Moving to a larger label has held little interest for the bassist. “There are some advantages to having the huge machinery of a large label behind you, because most of what it’s about is people noticing you,” he admits. “But there are prices to be paid, and one is less independence. After looking at those artistic costs, I concluded that ECM was a very good home for me. Perhaps the credibility of the band took longer to establish, but probably not. The machinery, when it’s turned on, can be very effective; but for me the question is, What is it selling? Who cares if an album gets across if it contains music that you didn’t want to play in the first place. It just means that you have to keep playing it for the rest of your life.

“I prefer our slow, steady growth, with a growing number of fans who like our music. And we are noticing an increasing number of young people in our audiences, early twenties and late teens. That’s a positive sign that the music is reaching across generations.”

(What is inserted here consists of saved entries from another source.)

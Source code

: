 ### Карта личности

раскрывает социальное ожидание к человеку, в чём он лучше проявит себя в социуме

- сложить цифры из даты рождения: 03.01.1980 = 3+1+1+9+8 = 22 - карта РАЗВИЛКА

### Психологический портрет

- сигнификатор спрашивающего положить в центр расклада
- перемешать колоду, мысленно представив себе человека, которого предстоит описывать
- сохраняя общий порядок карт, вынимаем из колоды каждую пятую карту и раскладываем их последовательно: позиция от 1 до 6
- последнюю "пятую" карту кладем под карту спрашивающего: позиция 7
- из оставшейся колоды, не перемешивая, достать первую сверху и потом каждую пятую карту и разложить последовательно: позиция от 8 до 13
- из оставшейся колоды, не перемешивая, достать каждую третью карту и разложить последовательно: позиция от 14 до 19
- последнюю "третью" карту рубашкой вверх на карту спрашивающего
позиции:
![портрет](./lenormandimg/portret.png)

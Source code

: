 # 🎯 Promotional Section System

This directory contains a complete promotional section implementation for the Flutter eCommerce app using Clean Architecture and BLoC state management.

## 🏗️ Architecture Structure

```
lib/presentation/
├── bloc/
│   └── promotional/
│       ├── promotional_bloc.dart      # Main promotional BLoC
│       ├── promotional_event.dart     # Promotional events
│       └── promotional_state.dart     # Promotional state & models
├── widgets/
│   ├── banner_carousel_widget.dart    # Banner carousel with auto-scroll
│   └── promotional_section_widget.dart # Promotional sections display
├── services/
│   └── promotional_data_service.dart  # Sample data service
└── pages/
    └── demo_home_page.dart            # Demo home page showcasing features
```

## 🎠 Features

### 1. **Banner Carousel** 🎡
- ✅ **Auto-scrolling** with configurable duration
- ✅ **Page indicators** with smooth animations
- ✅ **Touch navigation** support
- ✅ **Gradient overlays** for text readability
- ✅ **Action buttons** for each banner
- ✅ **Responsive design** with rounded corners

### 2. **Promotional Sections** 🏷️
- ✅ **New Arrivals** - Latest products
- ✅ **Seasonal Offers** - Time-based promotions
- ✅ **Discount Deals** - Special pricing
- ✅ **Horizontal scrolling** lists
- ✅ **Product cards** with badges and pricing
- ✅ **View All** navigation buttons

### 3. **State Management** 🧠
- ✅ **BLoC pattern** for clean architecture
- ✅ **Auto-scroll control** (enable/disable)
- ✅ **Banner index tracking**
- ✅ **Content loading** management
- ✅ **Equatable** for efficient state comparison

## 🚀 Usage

As for the future, Holland explains that “We’re still deep in the involvement with the band, and are projecting it for the foreseeable future. While I like to do other things, I also like to have a central thing going on. Around the quintet I’ll do other things like a British Arts Council tour with an octet, which will add Kenny Wheeler, Antonio Hart and a fifth horn to the quintet. I’ve written music for a 12-piece group that I hope to present soon, and I’m planning another solo tour. The composer Mark-Anthony Turner is also writing a piece for me to perform in 2001 with a Dutch chamber orchestra, and it’s gotten me interested in doing a project that would include a couple of other chamber pieces. I spoke to Kenny Wheeler about writing something, and he’s interested. So is Billy Childs, whose writing I like a lot, and I might try putting something on paper myself. This is going to be a challenge for me, but as a player you need those different kind of challenges.

One thing Holland does not plan to do is wax nostalgic, despite the current demand for reunions. “It’s difficult to recreate a moment in time,” he says of his earlier experiences. “Miles understood that. We have offers to put old groups together, and it really isn’t that interesting to me, because it would only diminish the memory of what happened. Putting [the] Conference of the Birds [band] back together, for instance, just wouldn’t work. We’ve all gone through 30 years of additional experiences, and the music we played then got its strength from how we felt at that time. It only works if the situation has continued to grow, like the Gateway trio. We were all interested in continuing that band because John, Jack and I didn’t want to just play what we played in the ’70s. We created new music to show where we are now, rather than just taking a sentimental journey.”

Gearbox

“The instrument I use the most is a smaIl flat back 3/4 French bass. I use Thomastik Spirocore strings, orchestral tuning. I use an AKG 406c condenser microphone mounted on the inside of the tailpiece so that the capsule is positioned between the feet about 1 inch from the front of the bass, and this goes directly to the house and monitor system. My Underwood pickup goes through a Retrospec tube D.I. that sends one line to the monitors and the house, and one line to my Gallien Krueger MB150E. This has its own 12” speaker and drives a Hartke 410 cabinet.”

Listening Pleasures

“On Christmas day, I was playing Stevie Wonder and Louise was playing Michael Jackson. Otherwise, lately I’ve listened to Kenny Wheeler’s brass project [A Long Time Ago], some Cachao and some Delius, who I decided to check out for the first time in several years. And there is also some Ellington moving through my CD player. I keep coming back to a couple of the suites, The Far East Suite and The New Orleans Suite, and I like The Unknown Session a lot.”